The following items should be considered when planning shipments:
- Ensure container is clean and dry and particularly the floor. A plastic sheet fitted over the floor is recommended.
- Check quality of cargo packaging with special regard to moisture content.
- Loading environment, especially in winter conditions, should be controlled.
- All steps should be taken to avoid moisture being absorbed into the container during loading via footwear or through an unprotected loading bay.
- If cargo is on pallets the moisture in the timber should be considered. Experience has shown that pallets that have been left in an outside yard prior to stuffing, are a sure source of condensation problems.
- Passive vents on the inside of a GP container to be taped over and "Dry-Bag" desiccant bags placed on top of the stow and in way of the door. The number of bags is subject to the anticipated climatic conditions during transit.
- Avoid using moist timber dunnage to provide stow stability.
- Cartons should be packed using a locking stow to provide even weight distribution and stability in the stow.
- If additional support is required, introducing cardboard slipsheets or similar at different tier heights will suffice.

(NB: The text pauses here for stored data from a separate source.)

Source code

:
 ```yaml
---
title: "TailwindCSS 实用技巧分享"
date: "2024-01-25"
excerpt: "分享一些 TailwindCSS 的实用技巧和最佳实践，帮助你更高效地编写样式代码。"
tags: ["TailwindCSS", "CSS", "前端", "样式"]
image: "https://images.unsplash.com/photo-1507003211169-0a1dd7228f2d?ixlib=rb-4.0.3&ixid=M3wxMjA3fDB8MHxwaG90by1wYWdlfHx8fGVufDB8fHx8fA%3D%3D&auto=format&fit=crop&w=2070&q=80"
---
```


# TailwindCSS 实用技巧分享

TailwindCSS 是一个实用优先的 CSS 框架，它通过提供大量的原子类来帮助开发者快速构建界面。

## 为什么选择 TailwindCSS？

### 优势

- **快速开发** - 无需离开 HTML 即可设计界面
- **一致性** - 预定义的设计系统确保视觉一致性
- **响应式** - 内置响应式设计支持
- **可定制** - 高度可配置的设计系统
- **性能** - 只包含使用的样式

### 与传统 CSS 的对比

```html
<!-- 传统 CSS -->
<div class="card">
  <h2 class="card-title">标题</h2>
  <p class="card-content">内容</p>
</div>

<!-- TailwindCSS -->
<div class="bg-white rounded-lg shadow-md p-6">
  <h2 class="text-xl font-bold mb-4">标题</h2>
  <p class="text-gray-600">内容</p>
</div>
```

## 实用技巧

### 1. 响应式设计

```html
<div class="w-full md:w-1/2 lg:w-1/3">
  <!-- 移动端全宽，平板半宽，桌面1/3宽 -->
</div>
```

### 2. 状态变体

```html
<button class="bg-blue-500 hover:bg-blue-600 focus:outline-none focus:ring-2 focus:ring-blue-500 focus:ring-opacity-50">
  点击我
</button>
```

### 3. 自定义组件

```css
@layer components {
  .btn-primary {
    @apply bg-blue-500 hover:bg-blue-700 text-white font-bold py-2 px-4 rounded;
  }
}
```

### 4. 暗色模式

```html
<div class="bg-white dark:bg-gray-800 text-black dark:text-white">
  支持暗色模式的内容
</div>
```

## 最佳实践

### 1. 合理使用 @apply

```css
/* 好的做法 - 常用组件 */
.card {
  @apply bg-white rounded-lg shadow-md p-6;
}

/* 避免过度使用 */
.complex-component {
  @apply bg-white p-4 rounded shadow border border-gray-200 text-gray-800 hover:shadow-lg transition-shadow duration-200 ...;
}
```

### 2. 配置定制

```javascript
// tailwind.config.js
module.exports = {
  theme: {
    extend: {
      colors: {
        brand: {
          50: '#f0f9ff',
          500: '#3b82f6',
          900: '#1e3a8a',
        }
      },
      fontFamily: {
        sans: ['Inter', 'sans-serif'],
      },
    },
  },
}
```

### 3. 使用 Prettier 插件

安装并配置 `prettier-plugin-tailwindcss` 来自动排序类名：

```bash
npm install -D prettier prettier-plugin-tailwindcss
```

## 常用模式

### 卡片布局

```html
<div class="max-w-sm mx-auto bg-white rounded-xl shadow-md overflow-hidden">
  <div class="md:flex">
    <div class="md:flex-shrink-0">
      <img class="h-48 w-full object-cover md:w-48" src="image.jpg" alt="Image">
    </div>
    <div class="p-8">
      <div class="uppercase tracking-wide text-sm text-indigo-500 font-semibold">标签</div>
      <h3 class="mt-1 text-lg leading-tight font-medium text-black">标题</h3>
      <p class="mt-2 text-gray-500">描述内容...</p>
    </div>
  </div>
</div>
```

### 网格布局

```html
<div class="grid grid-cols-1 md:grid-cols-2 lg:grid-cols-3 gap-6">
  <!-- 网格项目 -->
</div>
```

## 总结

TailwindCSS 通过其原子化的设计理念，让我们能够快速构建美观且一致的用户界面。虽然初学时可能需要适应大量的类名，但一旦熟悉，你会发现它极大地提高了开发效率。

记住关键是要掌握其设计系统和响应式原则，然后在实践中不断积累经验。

- A protected stow, aboard ship and at terminals, away from temperature extremes such as radiant heat, will assist in protecting the cargo from temperature gyrations. As a general rule this is only necessary where extreme temperatures are anticipated.
Expert advice should always be sought by those responsible for the decisions on recovery or refurbishment of distressed consignments of canned goods. Abrasive methods of removing rust provide only a very short term and essentially cosmetic remedy; rust will rapidly reappear under normal atmospheric conditions. Mechanical damage demands expert assessment; apparently superficial damage may, depending upon its proximity to can seams, have far more significance than more severe denting in less critical areas. Any recovery operation which involves wetting the cans or treating with solvents should only be undertaken after careful consideration of the possible (and potentially serious) consequences by those qualified to make such judgements.